A number of people in our culture secretly believe they have ADHD, have been diagnosed with it, or have simply accepted that paying attention for any length of time is not their strong suit. The evidence to support these claims is usually poor performance in school or work when extended concentration is necessary, especially the inability to get through required reading. Many get down on themselves or laugh at their distractedness because they spend inordinate amounts of time on the same few paragraphs, their thoughts drifting off on some tangent. All of a sudden they startle, come back to the moment, realize they have absorbed nothing, and start over on the same paragraph, only to repeat the cycle.
The easy answer is ADHD and the easy solution is medication. But I think in many cases there is something else equally obvious going on that no one wants to see, mainly because of cultural expectations of what intelligence, success, and worthwhile areas of study are. These people are simply not passionate about or really even interested in the subject matter they are trying to stay focused on. If you get them talking about something they love everything changes and they can stay on topic indefinitely.

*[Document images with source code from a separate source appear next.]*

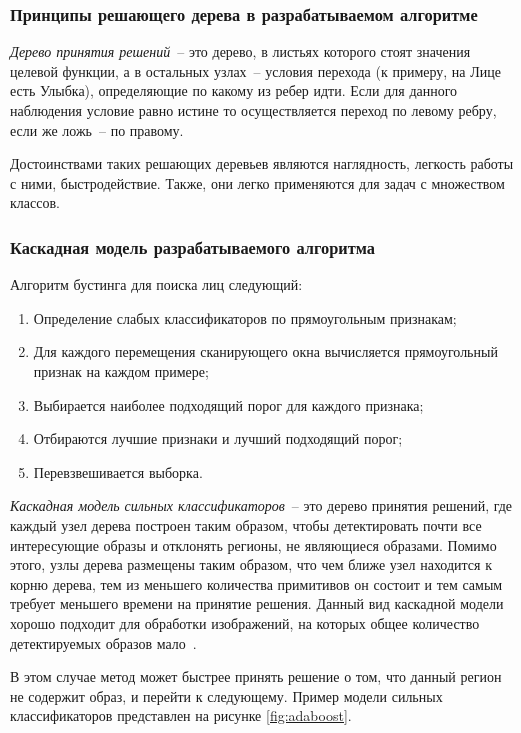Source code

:\subsubsection{Принципы решающего дерева в разрабатываемом алгоритме}

\textit{Дерево принятия решений}~-- это дерево, в листьях которого стоят значения целевой функции, а в остальных узлах~-- условия перехода (к
примеру, на Лице есть Улыбка), определяющие по какому из ребер идти. Если для данного наблюдения условие равно истине то
осуществляется переход по левому ребру, если же ложь~-- по правому\cite{viola_jones_2}.

Достоинствами таких решающих деревьев являются наглядность, легкость работы с ними, быстродействие. Также, они легко применяются
для задач с множеством классов.

\subsubsection{Каскадная модель разрабатываемого алгоритма}

Алгоритм бустинга для поиска лиц следующий:
\begin{enumerate}
    \item Определение слабых классификаторов по прямоугольным признакам;
    \item  Для каждого перемещения сканирующего окна вычисляется прямоугольный признак на каждом примере;
    \item Выбирается наиболее подходящий порог для каждого признака;
    \item Отбираются лучшие признаки и лучший подходящий порог;
    \item Перевзвешивается выборка.
\end{enumerate}

\textit{Каскадная модель сильных классификаторов}~-- это дерево принятия решений, где каждый узел дерева построен таким
образом, чтобы детектировать почти все интересующие образы и отклонять регионы, не являющиеся образами. Помимо этого, узлы дерева
размещены таким образом, что чем ближе узел находится к корню дерева, тем из меньшего количества примитивов он состоит и тем самым
требует меньшего времени на принятие решения. Данный вид каскадной модели хорошо подходит для обработки изображений, на которых
общее количество детектируемых образов мало~\cite{viola_jones_2}.

В этом случае метод может быстрее принять решение о том, что данный регион не содержит образ, и перейти к следующему.
Пример модели сильных классификаторов представлен на рисунке \ref{fig:adaboost}.

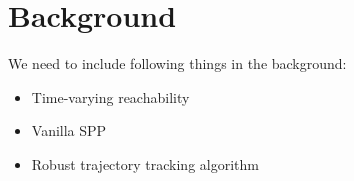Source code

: \section{Background}

We need to include following things in the background:
\begin{itemize}
\item Time-varying reachability
\item Vanilla SPP
\item Robust trajectory tracking algorithm
\end{itemize}


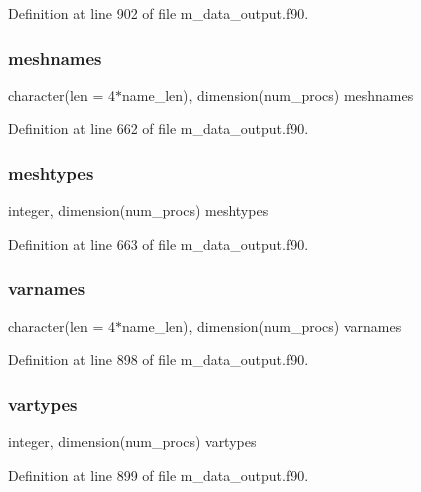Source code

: Definition at line 902 of file m\+\_\+data\+\_\+output.\+f90.

\mbox{\label{m__data__output_8f90_a6072065026442573b37ac7e4bbd0bc25}} 
\subsubsection{\texorpdfstring{meshnames}{meshnames}}
{\footnotesize\ttfamily character(len = 4$\ast$name\+\_\+len), dimension(num\+\_\+procs) meshnames}



Definition at line 662 of file m\+\_\+data\+\_\+output.\+f90.

\mbox{\label{m__data__output_8f90_ab445dfab128e2e9f8b7e51f51f54c095}} 
\subsubsection{\texorpdfstring{meshtypes}{meshtypes}}
{\footnotesize\ttfamily integer, dimension(num\+\_\+procs) meshtypes}



Definition at line 663 of file m\+\_\+data\+\_\+output.\+f90.

\mbox{\label{m__data__output_8f90_abef5dbfec3461a8726fd983ab5e7afb8}} 
\subsubsection{\texorpdfstring{varnames}{varnames}}
{\footnotesize\ttfamily character(len = 4$\ast$name\+\_\+len), dimension(num\+\_\+procs) varnames}



Definition at line 898 of file m\+\_\+data\+\_\+output.\+f90.

\mbox{\label{m__data__output_8f90_a36cb070ec6a82e3a699ac20c28f1138e}} 
\subsubsection{\texorpdfstring{vartypes}{vartypes}}
{\footnotesize\ttfamily integer, dimension(num\+\_\+procs) vartypes}



Definition at line 899 of file m\+\_\+data\+\_\+output.\+f90.

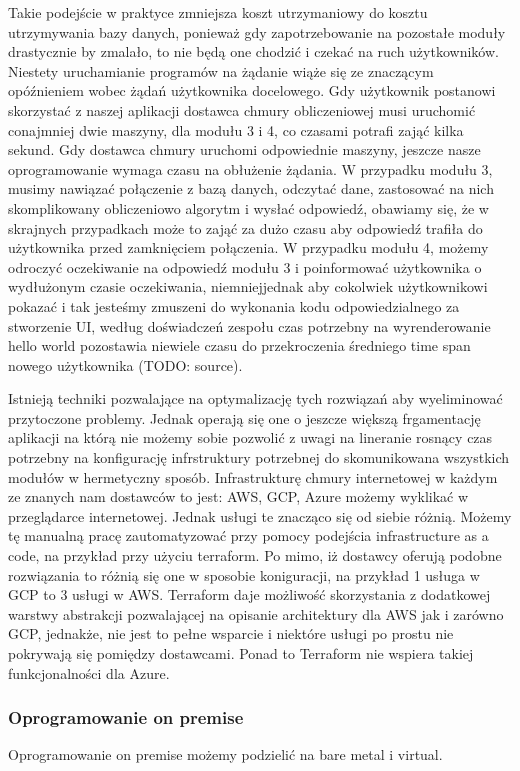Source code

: Takie podejście w praktyce zmniejsza koszt utrzymaniowy do kosztu utrzymywania bazy danych, ponieważ gdy zapotrzebowanie na pozostałe moduły drastycznie by zmalało, to nie będą one chodzić i czekać na ruch użytkowników.
Niestety uruchamianie programów na żądanie wiąże się ze znaczącym opóźnieniem wobec żądań użytkownika docelowego.
Gdy użytkownik postanowi skorzystać z naszej aplikacji dostawca chmury obliczeniowej musi uruchomić conajmniej dwie maszyny, dla modułu 3 i 4, co czasami potrafi zająć kilka sekund.
Gdy dostawca chmury uruchomi odpowiednie maszyny, jeszcze nasze oprogramowanie wymaga czasu na obłużenie żądania.
W przypadku modułu 3, musimy nawiązać połączenie z bazą danych, odczytać dane, zastosować na nich skomplikowany obliczeniowo algorytm i wysłać odpowiedź, obawiamy się, że w skrajnych przypadkach może to zająć za dużo czasu aby odpowiedź trafiła do użytkownika przed zamknięciem połączenia.
W przypadku modułu 4, możemy odroczyć oczekiwanie na odpowiedź modułu 3 i poinformować użytkownika o wydłużonym czasie oczekiwania, niemniejjednak aby cokolwiek użytkownikowi pokazać i tak jesteśmy zmuszeni do wykonania kodu odpowiedzialnego za stworzenie UI, według doświadczeń zespołu czas potrzebny na wyrenderowanie hello world pozostawia niewiele czasu do przekroczenia średniego time span nowego użytkownika (TODO: source).

Istnieją techniki pozwalające na optymalizację tych rozwiązań aby wyeliminować przytoczone problemy.
Jednak operają się one o jeszcze większą frgamentację aplikacji na którą nie możemy sobie pozwolić z uwagi na lineranie rosnący czas potrzebny na konfigurację infrstruktury potrzebnej do skomunikowana wszystkich modułów w hermetyczny sposób.
Infrastrukturę chmury internetowej w każdym ze znanych nam dostawców to jest: AWS, GCP, Azure możemy wyklikać w przeglądarce internetowej.
Jednak usługi te znacząco się od siebie różnią.
Możemy tę manualną pracę zautomatyzować przy pomocy podejścia infrastructure as a code, na przykład przy użyciu terraform.
Po mimo, iż dostawcy oferują podobne rozwiązania to różnią się one w sposobie koniguracji, na przykład 1 usługa w GCP to 3 usługi w AWS.
Terraform daje możliwość skorzystania z dodatkowej warstwy abstrakcji pozwalającej na opisanie architektury dla AWS jak i zarówno GCP, jednakże, nie jest to pełne wsparcie i niektóre usługi po prostu nie pokrywają się pomiędzy dostawcami.
Ponad to Terraform nie wspiera takiej funkcjonalności dla Azure.

\subsubsection{Oprogramowanie on premise}
Oprogramowanie on premise możemy podzielić na bare metal i virtual.

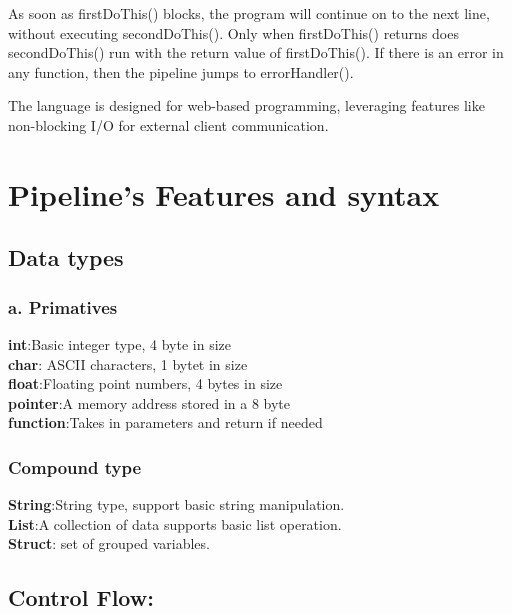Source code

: \documentclass[11pt]{article}
\begin{document}
As soon as firstDoThis() blocks, the program will continue on to the next line, without executing secondDoThis(). Only when firstDoThis() returns does secondDoThis() run with the return value of firstDoThis(). If there is an error in any function, then the pipeline jumps to errorHandler().

The language is designed for web-based programming, leveraging features like non-blocking I/O for external client communication. 

\section{Pipeline's Features and syntax}
\subsection*{Data types}

\subsubsection*{a. Primatives}

\quad\space\space\textbf{int}:Basic integer type, 4 byte in size \\

\textbf{char}: ASCII characters, 1 bytet in size\\

\textbf{float}:Floating point numbers, 4 bytes in size\\

\textbf{pointer}:A memory address stored in a 8 byte\\

\textbf{function}:Takes in parameters and return if needed
\subsubsection{Compound type}

\quad\space\space\textbf{String}:String type, support basic string manipulation.\\

\textbf{List}:A collection of data supports basic list operation.\\

\textbf{Struct}: set of grouped variables.\\

\subsection{Control Flow:}
\end{document}
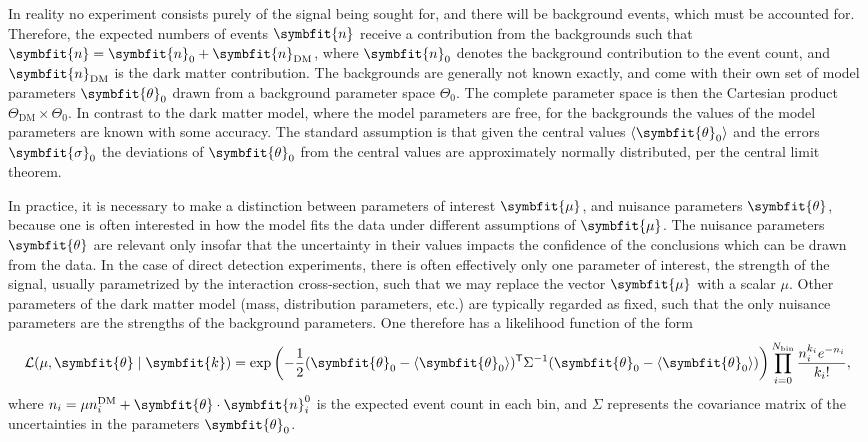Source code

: \documentclass[b5paper, 10pt, twoside]{book}
\renewcommand{\vec}[1]{\symbfit{#1}}
\newcommand{\tmean}[1]{\langle#1\rangle}
\newcommand{\transp}{\mathsf{T}}
\begin{document}
In reality no experiment consists purely of the signal being sought for, and there will be background events, which must be accounted for. Therefore, the expected numbers of events $\vec{n}$ receive a contribution from the backgrounds such that $\vec{n}=\vec{n}_\text{0}+\vec{n}_\text{DM}$, where $\vec{n}_\text{0}$ denotes the background contribution to the event count, and $\vec{n}_\text{DM}$ is the dark matter contribution. The backgrounds are generally not known exactly, and come with their own set of model parameters $\vec{\theta}_0$ drawn from a background parameter space $\Theta_0$. The complete parameter space is then the Cartesian product $\Theta_\text{DM}\times\Theta_0$. In contrast to the dark matter model, where the model parameters are free, for the backgrounds the values of the model parameters are known with some accuracy. The standard assumption is that given the central values $\tmean{\vec{\theta}_0}$ and the errors $\vec{\sigma}_0$ the deviations of $\vec{\theta}_0$ from the central values are approximately normally distributed, per the central limit theorem.

In practice, it is necessary to make a distinction between parameters of interest $\vec{\mu}$, and nuisance parameters $\vec{\theta}$, because one is often interested in how the model fits the data under different assumptions of $\vec{\mu}$. The nuisance parameters $\vec{\theta}$ are relevant only insofar that the uncertainty in their values impacts the confidence of the conclusions which can be drawn from the data. In the case of direct detection experiments, there is often effectively only one parameter of interest, the strength of the signal, usually parametrized by the interaction cross-section, such that we may replace the vector $\vec{\mu}$ with a scalar $\mu$. Other parameters of the dark matter model (mass, distribution parameters, etc.) are typically regarded as fixed, such that the only nuisance parameters are the strengths of the background parameters. One therefore has a likelihood function of the form
\begin{equation}
    \mathcal{L}(\mu,\vec{\theta}\mid\vec{k})=\exp\left(-\frac{1}{2}(\vec{\theta}_0-\tmean{\vec{\theta}_0})^\transp\Sigma^{-1}(\vec{\theta}_0-\tmean{\vec{\theta}_0})\right)\prod_{i=0}^{N_\text{bin}}\frac{n_i^{k_i}e^{-n_i}}{{k_i}!},
    \label{eq:likelihood}
\end{equation}
where $n_i=\mu n_i^\text{DM}+\vec{\theta}\cdot\vec{n}_i^0$ is the expected event count in each bin, and $\Sigma$ represents the covariance matrix of the uncertainties in the parameters $\vec{\theta}_0$.
\end{document}
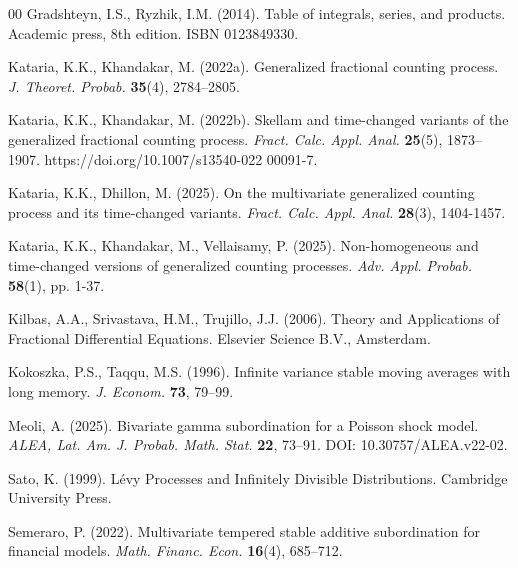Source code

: \documentclass[12pt,oneside,reqno]{amsart}
\numberwithin{equation}{section}
\theoremstyle{definition}
\numberwithin{equation}{section}
\theoremstyle{remarkstyle}
\begin{document}
\begin{thebibliography}{00}
Gradshteyn, I.S., Ryzhik, I.M. (2014). Table of integrals, series, and products. Academic press, 8th edition. ISBN 0123849330.	

Kataria, K.K., Khandakar, M. (2022a). Generalized fractional counting process. {\it J. Theoret. Probab.} {\bf 35}(4),
2784–2805.

Kataria, K.K., Khandakar, M. (2022b). Skellam and time-changed variants of the generalized fractional counting process. {\it Fract. Calc. Appl. Anal.} {\bf 25}(5), 1873–1907. https://doi.org/10.1007/s13540-022
00091-7.


	
Kataria, K.K., Dhillon, M. (2025). On the multivariate generalized counting process and its
time-changed variants. {\it Fract. Calc. Appl. Anal.} {\bf 28}(3), 1404-1457.

Kataria, K.K., Khandakar, M., Vellaisamy, P. (2025). Non-homogeneous and time-changed versions of generalized counting processes. {\it Adv. Appl. Probab.} {\bf 58}(1), pp. 1-37.

Kilbas, A.A., Srivastava, H.M., Trujillo, J.J. (2006). Theory and Applications of Fractional Differential Equations. Elsevier Science B.V., Amsterdam.

Kokoszka, P.S., Taqqu, M.S. (1996). Infinite variance stable moving averages with long memory. {\it J. Econom.} {\bf 73}, 79–99.


		
Meoli, A. (2025). Bivariate gamma subordination for a Poisson shock model. {\it ALEA, Lat. Am. J. Probab. Math. Stat.} {\bf22}, 73–91. DOI: 10.30757/ALEA.v22-02.
 
 Sato, K. (1999). L\'evy Processes and Infinitely Divisible Distributions. Cambridge University Press.
 
Semeraro, P. (2022). Multivariate tempered stable additive subordination for financial models. {\it Math. Financ. Econ.} {\bf 16}(4), 685–712.
  
 
 
 
 \end{thebibliography}
\end{document}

These same people, when reading for pleasure, have no problems with concentration and cruise through books without getting distracted.
Clearly in these cases the ability to concentrate is present, and the real issue is what they are trying to force themselves to concentrate on. We all have different skill sets and different interests that make us feel passionately involved and hungry for more. Some of us never fully explore the different routes we can take, usually because of the intense pressure we feel from our families and from society. But if you are not truly drawn forward by the subject matter, how on earth are you going to keep focused on its minute details for hours on end?
The diagnosis of ADHD has reached epidemic levels and from an existential point of view something vitally important is lost, which is taking the time to self-reflect and decide on a path that really fits who you are. Instead you conform to societal expectations and are given that extra boost of concentration to stay focused on the subject matter even though you will never feel passionately engaged with it. We are not saying that ADHD doesn’t exist or that medication hasn’t been truly helpful and necessary for some people, but we are saying that it’s an easy answer for behavioral and attention problems and often misses what is really going on.